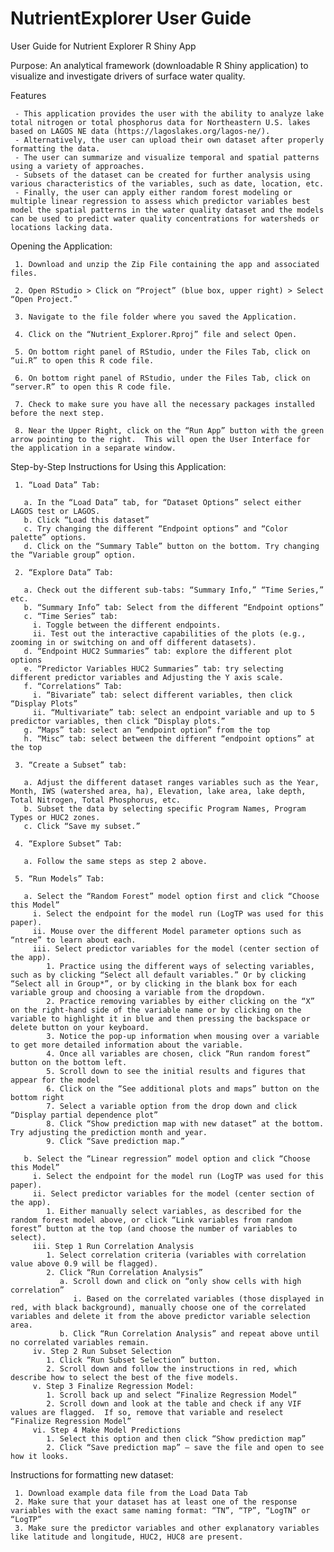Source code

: # NutrientExplorer User Guide

User Guide for Nutrient Explorer R Shiny App

Purpose: An analytical framework (downloadable R Shiny application) to visualize and investigate drivers of surface water quality.

Features

     - This application provides the user with the ability to analyze lake total nitrogen or total phosphorus data for Northeastern U.S. lakes based on LAGOS NE data (https://lagoslakes.org/lagos-ne/).
     - Alternatively, the user can upload their own dataset after properly formatting the data. 
     - The user can summarize and visualize temporal and spatial patterns using a variety of approaches.
     - Subsets of the dataset can be created for further analysis using various characteristics of the variables, such as date, location, etc. 
     - Finally, the user can apply either random forest modeling or multiple linear regression to assess which predictor variables best model the spatial patterns in the water quality dataset and the models can be used to predict water quality concentrations for watersheds or locations lacking data. 


Opening the Application:

     1. Download and unzip the Zip File containing the app and associated files.
     
     2. Open RStudio > Click on “Project” (blue box, upper right) > Select “Open Project.”
     
     3. Navigate to the file folder where you saved the Application.
     
     4. Click on the “Nutrient_Explorer.Rproj” file and select Open.
     
     5. On bottom right panel of RStudio, under the Files Tab, click on “ui.R” to open this R code file.
     
     6. On bottom right panel of RStudio, under the Files Tab, click on “server.R” to open this R code file.
     
     7. Check to make sure you have all the necessary packages installed before the next step.
     
     8. Near the Upper Right, click on the “Run App” button with the green arrow pointing to the right.  This will open the User Interface for the application in a separate window.

Step-by-Step Instructions for Using this Application:

     1. “Load Data” Tab:
     
       a. In the “Load Data” tab, for “Dataset Options” select either LAGOS test or LAGOS. 
       b. Click “Load this dataset”
       c. Try changing the different “Endpoint options” and “Color palette” options. 
       d. Click on the “Summary Table” button on the bottom. Try changing the “Variable group” option.
       
     2. “Explore Data” Tab:
     
       a. Check out the different sub-tabs: “Summary Info,” “Time Series,” etc.
       b. “Summary Info” tab: Select from the different “Endpoint options”
       c. “Time Series” tab: 
         i. Toggle between the different endpoints. 
         ii. Test out the interactive capabilities of the plots (e.g., zooming in or switching on and off different datasets).
       d. “Endpoint HUC2 Summaries” tab: explore the different plot options
       e. “Predictor Variables HUC2 Summaries” tab: try selecting different predictor variables and Adjusting the Y axis scale. 
       f. “Correlations” Tab: 
         i. “Bivariate” tab: select different variables, then click “Display Plots”
         ii. “Multivariate” tab: select an endpoint variable and up to 5 predictor variables, then click “Display plots.”
       g. “Maps” tab: select an “endpoint option” from the top
       h. “Misc” tab: select between the different “endpoint options” at the top
       
     3. “Create a Subset” tab: 
     
       a. Adjust the different dataset ranges variables such as the Year, Month, IWS (watershed area, ha), Elevation, lake area, lake depth, Total Nitrogen, Total Phosphorus, etc.
       b. Subset the data by selecting specific Program Names, Program Types or HUC2 zones.
       c. Click “Save my subset.”
       
     4. “Explore Subset” Tab:
     
       a. Follow the same steps as step 2 above. 
       
     5. “Run Models” Tab: 
     
       a. Select the “Random Forest” model option first and click “Choose this Model”
         i. Select the endpoint for the model run (LogTP was used for this paper). 
         ii. Mouse over the different Model parameter options such as “ntree” to learn about each. 
         iii. Select predictor variables for the model (center section of the app).
            1. Practice using the different ways of selecting variables, such as by clicking “Select all default variables.” Or by clicking “Select all in Group*”, or by clicking in the blank box for each variable group and choosing a variable from the dropdown. 
            2. Practice removing variables by either clicking on the “X” on the right-hand side of the variable name or by clicking on the variable to highlight it in blue and then pressing the backspace or delete button on your keyboard.  
            3. Notice the pop-up information when mousing over a variable to get more detailed information about the variable. 
            4. Once all variables are chosen, click “Run random forest” button on the bottom left. 
            5. Scroll down to see the initial results and figures that appear for the model
            6. Click on the “See additional plots and maps” button on the bottom right
            7. Select a variable option from the drop down and click “Display partial dependence plot”
            8. Click “Show prediction map with new dataset” at the bottom.  Try adjusting the prediction month and year.  
            9. Click “Save prediction map.”
            
       b. Select the “Linear regression” model option and click “Choose this Model”
         i. Select the endpoint for the model run (LogTP was used for this paper). 
         ii. Select predictor variables for the model (center section of the app).
            1. Either manually select variables, as described for the random forest model above, or click “Link variables from random forest” button at the top (and choose the number of variables to select). 
         iii. Step 1 Run Correlation Analysis
            1. Select correlation criteria (variables with correlation value above 0.9 will be flagged). 
            2. Click “Run Correlation Analysis”
               a. Scroll down and click on “only show cells with high correlation”
                  i. Based on the correlated variables (those displayed in red, with black background), manually choose one of the correlated variables and delete it from the above predictor variable selection area. 
               b. Click “Run Correlation Analysis” and repeat above until no correlated variables remain. 
         iv. Step 2 Run Subset Selection
            1. Click “Run Subset Selection” button.
            2. Scroll down and follow the instructions in red, which describe how to select the best of the five models. 
         v. Step 3 Finalize Regression Model:
            1. Scroll back up and select “Finalize Regression Model”
            2. Scroll down and look at the table and check if any VIF values are flagged.  If so, remove that variable and reselect “Finalize Regression Model”
         vi. Step 4 Make Model Predictions 
            1. Select this option and then click “Show prediction map”
            2. Click “Save prediction map” – save the file and open to see how it looks. 

Instructions for formatting new dataset:

     1. Download example data file from the Load Data Tab  
     2. Make sure that your dataset has at least one of the response variables with the exact same naming format: “TN”, “TP”, “LogTN” or “LogTP”
     3. Make sure the predictor variables and other explanatory variables like latitude and longitude, HUC2, HUC8 are present.  
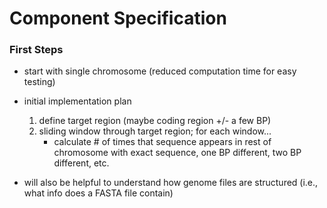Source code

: # Component Specification

### First Steps
- start with single chromosome (reduced computation time for easy testing)
- initial implementation plan
    1. define target region (maybe coding region +/- a few BP)
    2. sliding window through target region; for each window...
        - calculate # of times that sequence appears in rest of chromosome with exact sequence, one BP different, two BP different, etc.

- will also be helpful to understand how genome files are structured (i.e., what info does a FASTA file contain)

● **Task item**
Excluding the pictures, transcribe all of the entries exactly.

● **Finished exercise**
Source code

: # NutrientExplorer User Guide

User Guide for Nutrient Explorer R Shiny App

Purpose: An analytical framework (downloadable R Shiny application) to visualize and investigate drivers of surface water quality.

Features

     - This application provides the user with the ability to analyze lake total nitrogen or total phosphorus data for Northeastern U.S. lakes based on LAGOS NE data (https://lagoslakes.org/lagos-ne/).
     - Alternatively, the user can upload their own dataset after properly formatting the data. 
     - The user can summarize and visualize temporal and spatial patterns using a variety of approaches.
     - Subsets of the dataset can be created for further analysis using various characteristics of the variables, such as date, location, etc. 
     - Finally, the user can apply either random forest modeling or multiple linear regression to assess which predictor variables best model the spatial patterns in the water quality dataset and the models can be used to predict water quality concentrations for watersheds or locations lacking data. 


Opening the Application:

     1. Download and unzip the Zip File containing the app and associated files.
     
     2. Open RStudio > Click on “Project” (blue box, upper right) > Select “Open Project.”
     
     3. Navigate to the file folder where you saved the Application.
     
     4. Click on the “Nutrient_Explorer.Rproj” file and select Open.
     
     5. On bottom right panel of RStudio, under the Files Tab, click on “ui.R” to open this R code file.
     
     6. On bottom right panel of RStudio, under the Files Tab, click on “server.R” to open this R code file.
     
     7. Check to make sure you have all the necessary packages installed before the next step.
     
     8. Near the Upper Right, click on the “Run App” button with the green arrow pointing to the right.  This will open the User Interface for the application in a separate window.

Step-by-Step Instructions for Using this Application:

     1. “Load Data” Tab:
     
       a. In the “Load Data” tab, for “Dataset Options” select either LAGOS test or LAGOS. 
       b. Click “Load this dataset”
       c. Try changing the different “Endpoint options” and “Color palette” options. 
       d. Click on the “Summary Table” button on the bottom. Try changing the “Variable group” option.
       
     2. “Explore Data” Tab:
     
       a. Check out the different sub-tabs: “Summary Info,” “Time Series,” etc.
       b. “Summary Info” tab: Select from the different “Endpoint options”
       c. “Time Series” tab: 
         i. Toggle between the different endpoints. 
         ii. Test out the interactive capabilities of the plots (e.g., zooming in or switching on and off different datasets).
       d. “Endpoint HUC2 Summaries” tab: explore the different plot options
       e. “Predictor Variables HUC2 Summaries” tab: try selecting different predictor variables and Adjusting the Y axis scale. 
       f. “Correlations” Tab: 
         i. “Bivariate” tab: select different variables, then click “Display Plots”
         ii. “Multivariate” tab: select an endpoint variable and up to 5 predictor variables, then click “Display plots.”
       g. “Maps” tab: select an “endpoint option” from the top
       h. “Misc” tab: select between the different “endpoint options” at the top
       
     3. “Create a Subset” tab: 
     
       a. Adjust the different dataset ranges variables such as the Year, Month, IWS (watershed area, ha), Elevation, lake area, lake depth, Total Nitrogen, Total Phosphorus, etc.
       b. Subset the data by selecting specific Program Names, Program Types or HUC2 zones.
       c. Click “Save my subset.”
       
     4. “Explore Subset” Tab:
     
       a. Follow the same steps as step 2 above. 
       
     5. “Run Models” Tab: 
     
       a. Select the “Random Forest” model option first and click “Choose this Model”
         i. Select the endpoint for the model run (LogTP was used for this paper). 
         ii. Mouse over the different Model parameter options such as “ntree” to learn about each. 
         iii. Select predictor variables for the model (center section of the app).
            1. Practice using the different ways of selecting variables, such as by clicking “Select all default variables.” Or by clicking “Select all in Group*”, or by clicking in the blank box for each variable group and choosing a variable from the dropdown. 
            2. Practice removing variables by either clicking on the “X” on the right-hand side of the variable name or by clicking on the variable to highlight it in blue and then pressing the backspace or delete button on your keyboard.  
            3. Notice the pop-up information when mousing over a variable to get more detailed information about the variable. 
            4. Once all variables are chosen, click “Run random forest” button on the bottom left. 
            5. Scroll down to see the initial results and figures that appear for the model
            6. Click on the “See additional plots and maps” button on the bottom right
            7. Select a variable option from the drop down and click “Display partial dependence plot”
            8. Click “Show prediction map with new dataset” at the bottom.  Try adjusting the prediction month and year.  
            9. Click “Save prediction map.”
            
       b. Select the “Linear regression” model option and click “Choose this Model”
         i. Select the endpoint for the model run (LogTP was used for this paper). 
         ii. Select predictor variables for the model (center section of the app).
            1. Either manually select variables, as described for the random forest model above, or click “Link variables from random forest” button at the top (and choose the number of variables to select). 
         iii. Step 1 Run Correlation Analysis
            1. Select correlation criteria (variables with correlation value above 0.9 will be flagged). 
            2. Click “Run Correlation Analysis”
               a. Scroll down and click on “only show cells with high correlation”
                  i. Based on the correlated variables (those displayed in red, with black background), manually choose one of the correlated variables and delete it from the above predictor variable selection area. 
               b. Click “Run Correlation Analysis” and repeat above until no correlated variables remain. 
         iv. Step 2 Run Subset Selection
            1. Click “Run Subset Selection” button.
            2. Scroll down and follow the instructions in red, which describe how to select the best of the five models. 
         v. Step 3 Finalize Regression Model:
            1. Scroll back up and select “Finalize Regression Model”
            2. Scroll down and look at the table and check if any VIF values are flagged.  If so, remove that variable and reselect “Finalize Regression Model”
         vi. Step 4 Make Model Predictions 
            1. Select this option and then click “Show prediction map”
            2. Click “Save prediction map” – save the file and open to see how it looks. 

Instructions for formatting new dataset:

     1. Download example data file from the Load Data Tab  
     2. Make sure that your dataset has at least one of the response variables with the exact same naming format: “TN”, “TP”, “LogTN” or “LogTP”
     3. Make sure the predictor variables and other explanatory variables like latitude and longitude, HUC2, HUC8 are present.  
Source code

: # Component Specification

### First Steps
- start with single chromosome (reduced computation time for easy testing)
- initial implementation plan
    1. define target region (maybe coding region +/- a few BP)
    2. sliding window through target region; for each window...
        - calculate # of times that sequence appears in rest of chromosome with exact sequence, one BP different, two BP different, etc.

- will also be helpful to understand how genome files are structured (i.e., what info does a FASTA file contain)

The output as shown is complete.